- Create an issue describing the change you want to make.
EDVART uses Poetry for managing dependencies. Follow the instructions on the Poetry website to install it. We recommend pyenv (installer) for managing Python versions.
# Install Python 3.11
pyenv install 3.11
# Use pyenv's Python 3.11 for the current folder
pyenv local 3.11
# Create virtual environment (install all optional dependencies)
poetry install --extras all
# Activate Poetry virtual environment in the current shell
poetry shell
You can also use poetry run
to run commands in the virtual environment without activating it in the current shell (via poetry shell
).
Start by implementing a prototype of the analysis in a Jupyter notebook. See the example prototype for an example prototype.
You can test your implementation by loading the example datasets using edvart.example_datasets.dataset_*
and running your analysis on the dataset.
The basic idea is that the code of your analysis will get exported by the user to a new notebook with varying levels of detail configurable by the user.
Your analysis will be its own section in the exported report notebook.
To implement the API, create a new Python module edvart/report_sections/your_analysis.py
containing a class that implements your analysis.
Your class should be a subclass of edvart.report_sections.section_base.Section
and implement all of the abstract methods.
See the documentation of edvart.report_sections.section_base.Section
for details on the methods you need to implement.
For a reference section implementation, see edvart/report_sections/univariate_analysis.py
.
If your analysis section contains subsections and you want the user to be able to configure which subsections are used,
use the edvart/report_sections/section_base.ReportSection
base class instead.
See edvart/report_sections/dataset_overview.py
for reference.
Once you have implemented the class, expose the functionality to the user by integrating
your class into the class that the user will use directly, namely edvart.Report
or edvart.TimeseriesReport
.
Add a method to the ReportBase
-based class that adds an instance of your section analysis class
to the list of sections of the report self.sections
and prefix it with add_
.
If you want your section to be added to the report by default, call the newly created method in __init__
of DefaultReport
or DefaultTimeseriesReport
.
Create unit tests by creating a Python script in the folder tests
prefixed with test_
.
The script should contain functions also prefixed with test_
that make assertions.
Test whether your class exports the correct code for the given verbosity. See the tests
folder for reference.
The PR implementing the visualization to the API should also remove the prototype. If there are multiple PRs implementing the same visualization, the prototype should be removed in the last PR.

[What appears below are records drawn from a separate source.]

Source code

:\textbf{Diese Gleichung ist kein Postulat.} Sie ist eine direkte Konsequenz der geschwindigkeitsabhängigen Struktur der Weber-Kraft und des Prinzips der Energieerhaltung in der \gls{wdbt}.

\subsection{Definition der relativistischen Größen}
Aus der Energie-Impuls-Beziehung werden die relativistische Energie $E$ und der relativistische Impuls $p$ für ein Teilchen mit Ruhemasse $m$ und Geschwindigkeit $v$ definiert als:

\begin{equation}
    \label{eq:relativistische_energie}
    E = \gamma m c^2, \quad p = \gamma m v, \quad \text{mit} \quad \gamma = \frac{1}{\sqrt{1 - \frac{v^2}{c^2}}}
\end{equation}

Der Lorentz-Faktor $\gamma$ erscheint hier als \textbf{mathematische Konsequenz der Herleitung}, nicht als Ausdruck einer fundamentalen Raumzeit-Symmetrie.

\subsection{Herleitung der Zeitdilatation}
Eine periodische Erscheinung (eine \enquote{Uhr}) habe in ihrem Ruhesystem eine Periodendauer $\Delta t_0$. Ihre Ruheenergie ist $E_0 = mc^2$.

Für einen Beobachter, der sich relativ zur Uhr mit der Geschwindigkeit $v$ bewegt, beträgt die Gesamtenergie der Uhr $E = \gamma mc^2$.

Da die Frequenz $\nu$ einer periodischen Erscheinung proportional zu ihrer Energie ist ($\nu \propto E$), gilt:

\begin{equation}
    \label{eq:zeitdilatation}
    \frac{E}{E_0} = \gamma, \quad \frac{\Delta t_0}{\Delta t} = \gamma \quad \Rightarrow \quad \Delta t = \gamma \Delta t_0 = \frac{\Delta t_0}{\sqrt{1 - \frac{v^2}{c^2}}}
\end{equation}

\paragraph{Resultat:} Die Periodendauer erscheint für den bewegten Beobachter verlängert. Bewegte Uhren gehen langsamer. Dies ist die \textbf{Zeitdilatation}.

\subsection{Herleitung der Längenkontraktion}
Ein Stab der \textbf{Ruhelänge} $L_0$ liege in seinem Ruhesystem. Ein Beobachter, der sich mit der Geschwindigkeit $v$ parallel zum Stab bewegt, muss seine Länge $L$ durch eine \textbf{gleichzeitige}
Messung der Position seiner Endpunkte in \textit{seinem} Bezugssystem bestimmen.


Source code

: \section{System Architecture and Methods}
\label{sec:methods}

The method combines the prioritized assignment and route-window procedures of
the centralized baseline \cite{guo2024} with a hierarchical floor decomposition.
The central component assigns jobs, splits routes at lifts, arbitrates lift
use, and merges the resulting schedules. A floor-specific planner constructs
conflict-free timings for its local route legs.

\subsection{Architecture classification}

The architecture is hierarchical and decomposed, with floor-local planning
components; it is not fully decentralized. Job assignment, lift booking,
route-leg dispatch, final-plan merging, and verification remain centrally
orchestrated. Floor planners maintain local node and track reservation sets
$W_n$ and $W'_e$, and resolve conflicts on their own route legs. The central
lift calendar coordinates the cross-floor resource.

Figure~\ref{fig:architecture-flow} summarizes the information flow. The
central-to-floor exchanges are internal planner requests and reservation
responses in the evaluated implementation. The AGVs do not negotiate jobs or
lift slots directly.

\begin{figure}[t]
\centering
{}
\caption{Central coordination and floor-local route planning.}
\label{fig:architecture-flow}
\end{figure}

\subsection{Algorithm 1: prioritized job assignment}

If you add a new section, add the section description into docs/sections.rst
- Split your work into separate and atomic pull requests. Put any non-obvious reasoning behind any change to the pull request description. Separate “preparatory” changes and modifications from new features & improvements.

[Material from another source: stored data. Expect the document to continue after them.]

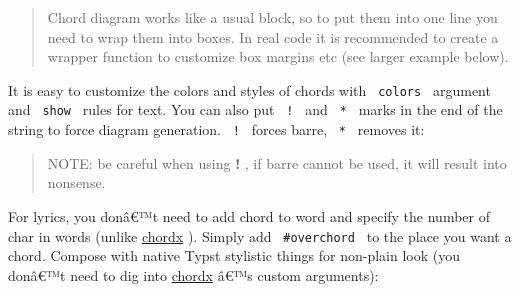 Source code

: \begin{quote}
Chord diagram works like a usual block, so to put them into one line you
need to wrap them into boxes. In real code it is recommended to create a
wrapper function to customize box margins etc (see larger example
below).
\end{quote}

It is easy to customize the colors and styles of chords with
\texttt{\ colors\ } argument and \texttt{\ show\ } rules for text. You
can also put \texttt{\ !\ } and \texttt{\ *\ } marks in the end of the
string to force diagram generation. \texttt{\ !\ } forces barre,
\texttt{\ *\ } removes it:

\begin{Shaded}
\begin{Highlighting}[]
\NormalTok{)}

\end{Highlighting}
\end{Shaded}


\begin{quote}
NOTE: be careful when using \textbf{!} , if barre cannot be used, it
will result into nonsense.
\end{quote}

For lyrics, you donâ€™t need to add chord to word and specify the number
of char in words (unlike
\href{https://github.com/ljgago/typst-chords}{chordx} ). Simply add
\texttt{\ \#overchord\ } to the place you want a chord. Compose with
native Typst stylistic things for non-plain look (you donâ€™t need to
dig into \href{https://github.com/ljgago/typst-chords}{chordx} â€™s
custom arguments):

\begin{Shaded}
\begin{Highlighting}[]



\end{Highlighting}
\end{Shaded}

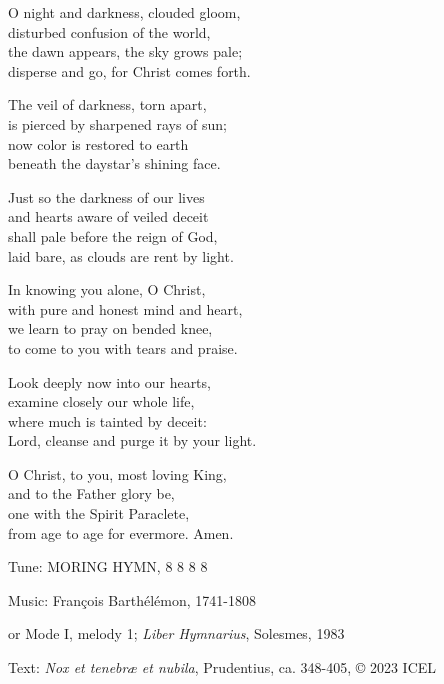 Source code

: \hymn

\begin{hymnverse}
O night and darkness, clouded gloom,\\
disturbed confusion of the world,\\
the dawn appears, the sky grows pale;\\
disperse and go, for Christ comes forth.

The veil of darkness, torn apart,\\
is pierced by sharpened rays of sun;\\
now color is restored to earth\\
beneath the daystar’s shining face.

Just so the darkness of our lives\\
and hearts aware of veiled deceit\\
shall pale before the reign of God,\\
laid bare, as clouds are rent by light.

In knowing you alone, O Christ,\\
with pure and honest mind and heart,\\
we learn to pray on bended knee,\\
to come to you with tears and praise.

Look deeply now into our hearts,\\
examine closely our whole life,\\
where much is tainted by deceit:\\
Lord, cleanse and purge it by your light.

O Christ, to you, most loving King,\\
and to the Father glory be,\\
one with the Spirit Paraclete,\\
from age to age for evermore. Amen.
\end{hymnverse}

\begin{hymnsource}
Tune: MORING HYMN, 8 8 8 8

Music: François Barthélémon, 1741-1808

or Mode I, melody 1; \emph{Liber Hymnarius}, Solesmes, 1983

Text: \emph{Nox et tenebræ et nubila}, Prudentius, ca. 348-405, © 2023 ICEL
\end{hymnsource} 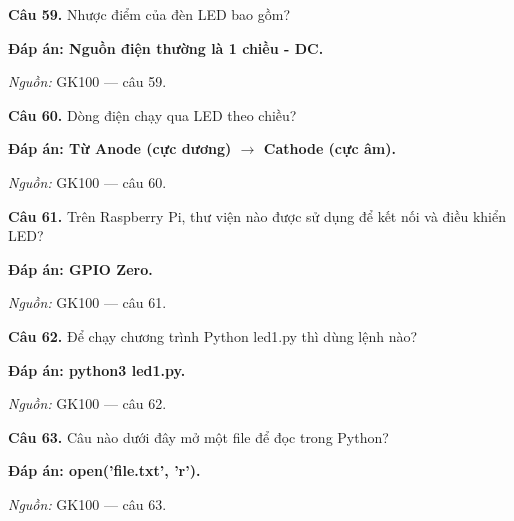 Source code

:\documentclass[11pt,a4paper]{article}
\begin{document}
\textbf{Câu 59.} Nhược điểm của đèn LED bao gồm?\par
{\color{answer}\textbf{Đáp án: Nguồn điện thường là 1 chiều - DC.}}\par
{\footnotesize\color{sourcegray}\textit{Nguồn:} GK100 — câu 59.\par}
\vspace{3pt}\par\noindent{\color{black!18}\rule{\linewidth}{0.3pt}}\par\medskip

\textbf{Câu 60.} Dòng điện chạy qua LED theo chiều?\par
{\color{answer}\textbf{Đáp án: Từ Anode (cực dương) \ensuremath{\rightarrow} Cathode (cực âm).}}\par
{\footnotesize\color{sourcegray}\textit{Nguồn:} GK100 — câu 60.\par}
\vspace{3pt}\par\noindent{\color{black!18}\rule{\linewidth}{0.3pt}}\par\medskip

\textbf{Câu 61.} Trên Raspberry Pi, thư viện nào được sử dụng để kết nối và điều khiển LED?\par
{\color{answer}\textbf{Đáp án: GPIO Zero.}}\par
{\footnotesize\color{sourcegray}\textit{Nguồn:} GK100 — câu 61.\par}
\vspace{3pt}\par\noindent{\color{black!18}\rule{\linewidth}{0.3pt}}\par\medskip

\textbf{Câu 62.} Để chạy chương trình Python led1.py thì dùng lệnh nào?\par
{\color{answer}\textbf{Đáp án: python3 led1.py.}}\par
{\footnotesize\color{sourcegray}\textit{Nguồn:} GK100 — câu 62.\par}
\vspace{3pt}\par\noindent{\color{black!18}\rule{\linewidth}{0.3pt}}\par\medskip

\textbf{Câu 63.} Câu nào dưới đây mở một file để đọc trong Python?\par
{\color{answer}\textbf{Đáp án: open('file.txt', 'r').}}\par
{\footnotesize\color{sourcegray}\textit{Nguồn:} GK100 — câu 63.\par}
\vspace{3pt}\par\noindent{\color{black!18}\rule{\linewidth}{0.3pt}}\par\medskip
\end{document}
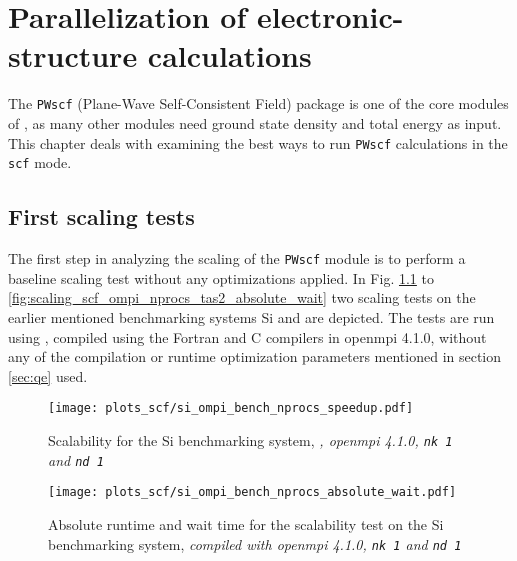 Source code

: \documentclass[main.tex]{subfiles}
\begin{document}
\chapter{Parallelization of electronic-structure calculations\label{ch:optimisation_scf}}

The \texttt{PWscf} (Plane-Wave Self-Consistent Field) package is one of the core modules of \QE, as many other modules need ground state density and total energy as input.
This chapter deals with examining the best ways to run \texttt{PWscf} calculations in the \texttt{scf} mode.

\section{First scaling tests}\label{sec:scf_first_scaling}

The first step in analyzing the scaling of the \texttt{PWscf} module is to perform a baseline scaling test without any optimizations applied. 
In Fig. \ref{fig:scaling_scf_ompi_nprocs_si_speedup} to \ref{fig:scaling_scf_ompi_nprocs_tas2_absolute_wait} two scaling tests on the earlier mentioned benchmarking systems Si and \TaS are depicted. 
The tests are run using , compiled using the Fortran and C compilers in \gls{openmpi} 4.1.0, without any of the compilation or runtime optimization parameters mentioned in section \ref{sec:qe} used.

\begin{figure}[ht!]
\centering
\texttt{[image: plots\_scf/si\_ompi\_bench\_nprocs\_speedup.pdf]}
\caption{Scalability for the Si benchmarking system, \emph{, \gls{openmpi} 4.1.0, \texttt{nk 1} and \texttt{nd 1}}}
\label{fig:scaling_scf_ompi_nprocs_si_speedup}
\end{figure}

\begin{figure}[ht!]
\centering
\texttt{[image: plots\_scf/si\_ompi\_bench\_nprocs\_absolute\_wait.pdf]}
\caption{Absolute runtime and wait time for the scalability test on the Si benchmarking system, \emph{\QE compiled with \gls{openmpi} 4.1.0, \texttt{nk 1} and \texttt{nd 1}}}
\label{fig:scaling_scf_ompi_nprocs_si_absolute_wait}
\end{figure}
\end{document}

- The pull requests are squashed when merged. The PR title is used as the commit title. The PR description is used as the commit description.

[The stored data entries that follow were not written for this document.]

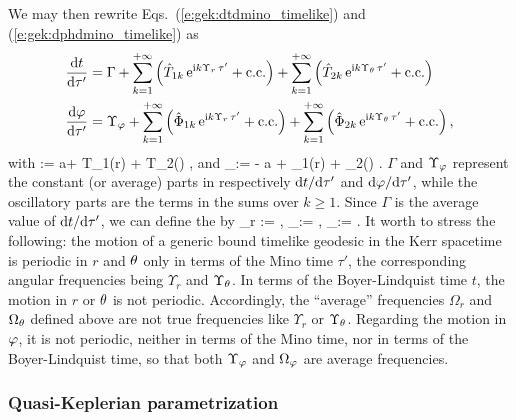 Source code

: We may then rewrite Eqs.~(\ref{e:gek:dtdmino_timelike}) and (\ref{e:gek:dphdmino_timelike})
as
\begin{subequations}
\begin{align}
 & \frac{\mathrm{d} t}{\mathrm{d} \tau'} = \Gamma + \sum_{k=1}^{+\infty} \left( \hat{T}_{1k} \, \mathrm{e}^{\mathrm{i} k \Upsilon_r \, \tau'} + \mathrm{c.c.} \right)
    + \sum_{k=1}^{+\infty} \left( \hat{T}_{2k} \, \mathrm{e}^{\mathrm{i} k \Upsilon_\theta \, \tau'} + \mathrm{c.c.} \right) \\
 & \frac{\mathrm{d} \varphi}{\mathrm{d} \tau'} = \Upsilon_\varphi + \sum_{k=1}^{+\infty} \left( \hat{\Phi}_{1k} \, \mathrm{e}^{\mathrm{i} k \Upsilon_r \, \tau'} + \mathrm{c.c.} \right)
 + \sum_{k=1}^{+\infty} \left( \hat{\Phi}_{2k} \, \mathrm{e}^{\mathrm{i} k \Upsilon_\theta \, \tau'} + \mathrm{c.c.} \right) ,
\end{align}
\end{subequations}
with
\be
    \Gamma := a\ell + \langle T_1(r) \rangle + \langle T_2(\th) \rangle ,
\ee
and
\be
    \Upsilon_\ph :=  - a \veps + \langle \Phi_1(r) \rangle + \langle \Phi_2(\th) \rangle .
\ee
$\Gamma$ and $\Upsilon_\varphi$ represent the constant (or average) parts in
respectively $\mathrm{d} t/\mathrm{d}\tau'$ and $\mathrm{d} \varphi / \mathrm{d}\tau'$, while the oscillatory parts
are the terms in the sums over $k\geq 1$.
Since $\Gamma$ is the average value of $\mathrm{d} t/\mathrm{d}\tau'$,
we can define the
by \cite{DrascH04,FujitH09}
\be
    \Omega_r := ,\qquad
    \Omega_\th := \frac{\Upsilon_\th}{\Gamma}, \qquad
    \Omega_\ph := \frac{\Upsilon_\ph}{\Gamma} .
\ee
It worth to stress the following: the motion of a generic bound timelike
geodesic in the Kerr spacetime is periodic in $r$ and $\theta$
only in terms of the Mino time $\tau'$, the corresponding angular frequencies
being $\Upsilon_r$ and $\Upsilon_\theta$. In terms of the Boyer-Lindquist time
$t$, the motion in $r$ or $\theta$ is not periodic. Accordingly, the ``average''
frequencies $\Omega_r$ and $\Omega_\theta$ defined above are not true
frequencies like $\Upsilon_r$ or $\Upsilon_\theta$.
Regarding the motion in $\varphi$,
it is not periodic, neither in terms of the Mino time, nor in terms
of the Boyer-Lindquist time, so that both $\Upsilon_\varphi$ and $\Omega_\varphi$
are average frequencies.

\subsubsection{Quasi-Keplerian parametrization}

- Use conventional commit messages in the PR title and description. See Conventional Commits. Usage of conventional commit PR titles and descriptions is enforced by the CI pipeline.
- Prefer adding new commits over amending existing ones during the review process. The latter makes it harder to review changes and track down modifications.
- The line length is limited to 100 characters in Python code, except if it would make the code less readable.
ruff
is used for formatting and linting Python code. The following commands can be used to properly format the code and check for linting errors with automatic fixing:
poetry run ruff format .
poetry run ruff check . --fix
The following command can be used to check if the code is properly formatted and check for linting errors:
poetry run ruff format --check .
poetry run ruff check .
All of the above code style requirements are enforced by the CI pipeline.